Reminder: Elves Are Canonically Pregnant For 100 Years
Being pregnant is way less fun than it looks in the movies. The “glow” is usually just sweat because you’ve got a heat generating parasite cooking in you. “Morning sickness” can happen at any time, sometimes for months on end. And those fun cravings where you get to eat ice cream with hot dogs on it or whatever? Mostly myth. But what if, instead of being pregnant for three quarters of a year, people had that baby bump for a literal century?
In The Nature of Middle-Earth we get a glimpse into the weird and wild (and beautiful) writings Tolkien created after the publication of The Lord of the Rings. It’s a book from Tolkien published in 2021, which may seem odd considering he’s been dead since 1973. The book is a collection of his writings edited by Carl F. Hostetter, one of the world’s foremost Tolkien scholars. Oh, and casually he’s also a NASA engineer. Be glad this guy is not your cousin, you’d never hear the end of it at Thanksgiving. “Oh CARL just helped launch a new mission into space. And CARL has published a work by one of the most famous author’s ever and it wasn’t easy for him because that author isn’t even alive. Why can’t you be more like CARL?!” Hard pass.

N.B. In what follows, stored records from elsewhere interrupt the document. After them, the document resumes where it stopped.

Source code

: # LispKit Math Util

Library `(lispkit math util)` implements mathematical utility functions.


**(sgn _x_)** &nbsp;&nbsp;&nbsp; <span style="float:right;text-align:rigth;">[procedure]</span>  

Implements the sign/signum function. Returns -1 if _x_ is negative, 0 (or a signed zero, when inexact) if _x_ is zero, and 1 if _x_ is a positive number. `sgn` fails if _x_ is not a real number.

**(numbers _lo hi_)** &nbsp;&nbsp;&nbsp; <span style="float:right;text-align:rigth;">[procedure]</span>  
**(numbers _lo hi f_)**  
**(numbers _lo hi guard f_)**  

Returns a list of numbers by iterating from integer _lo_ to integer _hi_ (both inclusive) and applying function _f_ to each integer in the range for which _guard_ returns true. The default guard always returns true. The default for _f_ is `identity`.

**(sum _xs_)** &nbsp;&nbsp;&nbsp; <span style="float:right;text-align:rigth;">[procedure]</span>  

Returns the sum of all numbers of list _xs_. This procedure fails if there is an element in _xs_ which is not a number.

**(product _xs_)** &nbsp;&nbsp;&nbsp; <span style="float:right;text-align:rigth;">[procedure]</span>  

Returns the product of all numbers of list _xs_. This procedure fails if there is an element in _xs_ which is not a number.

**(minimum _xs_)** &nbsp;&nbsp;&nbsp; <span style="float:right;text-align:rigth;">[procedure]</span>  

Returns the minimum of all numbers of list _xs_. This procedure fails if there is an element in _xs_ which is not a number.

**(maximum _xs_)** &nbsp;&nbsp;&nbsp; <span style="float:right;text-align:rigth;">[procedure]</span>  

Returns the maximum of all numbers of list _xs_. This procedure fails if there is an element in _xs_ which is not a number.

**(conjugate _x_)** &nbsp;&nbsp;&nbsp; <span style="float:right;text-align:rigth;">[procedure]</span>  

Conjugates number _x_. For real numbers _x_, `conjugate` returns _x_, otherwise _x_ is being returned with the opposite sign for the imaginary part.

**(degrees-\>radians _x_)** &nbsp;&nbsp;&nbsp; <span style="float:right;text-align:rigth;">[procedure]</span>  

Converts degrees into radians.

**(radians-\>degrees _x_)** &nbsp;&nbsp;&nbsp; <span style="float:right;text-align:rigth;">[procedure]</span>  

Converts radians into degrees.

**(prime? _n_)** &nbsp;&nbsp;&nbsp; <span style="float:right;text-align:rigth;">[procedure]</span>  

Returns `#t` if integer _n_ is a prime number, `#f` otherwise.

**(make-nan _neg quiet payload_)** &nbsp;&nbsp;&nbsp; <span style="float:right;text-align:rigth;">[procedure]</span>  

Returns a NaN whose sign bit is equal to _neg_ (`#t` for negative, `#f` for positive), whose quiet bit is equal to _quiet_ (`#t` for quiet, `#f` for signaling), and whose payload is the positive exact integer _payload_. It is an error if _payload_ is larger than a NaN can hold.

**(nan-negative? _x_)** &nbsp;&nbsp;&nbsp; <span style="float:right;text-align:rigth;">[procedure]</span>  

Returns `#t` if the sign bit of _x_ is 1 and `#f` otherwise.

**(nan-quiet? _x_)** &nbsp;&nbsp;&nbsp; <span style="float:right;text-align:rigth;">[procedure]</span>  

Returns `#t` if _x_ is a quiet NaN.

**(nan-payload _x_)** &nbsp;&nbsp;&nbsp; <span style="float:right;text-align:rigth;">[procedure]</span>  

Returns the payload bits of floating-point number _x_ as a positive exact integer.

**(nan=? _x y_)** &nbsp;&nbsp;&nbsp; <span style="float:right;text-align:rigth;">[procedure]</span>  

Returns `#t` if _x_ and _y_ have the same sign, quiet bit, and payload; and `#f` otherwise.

The compendium brings to light a few wild factors about elven childbearing. Elves are basically immortal beings who age into a state of ethereal hotness and then stop the clock. They live for millennia, so being pregnant for one hundred years is actually not that bad when you look at it that way. Both parents are also aware of the baby elf growing in the womb the whole time. No need for a magical pregnancy test. The good news is that elves didn’t experience painful childbirth like humans do. But the bad news? When human women give birth, it’s pretty customary to take a maternity leave. Just some down time to chill with the baby and do some self care. Any parent in America will tell you we need better parental leave laws in this country, with paid time before and after a child is born. But we’re really only asking for a handful of months. Tolkien’s elves take around 50 years to withdraw from society.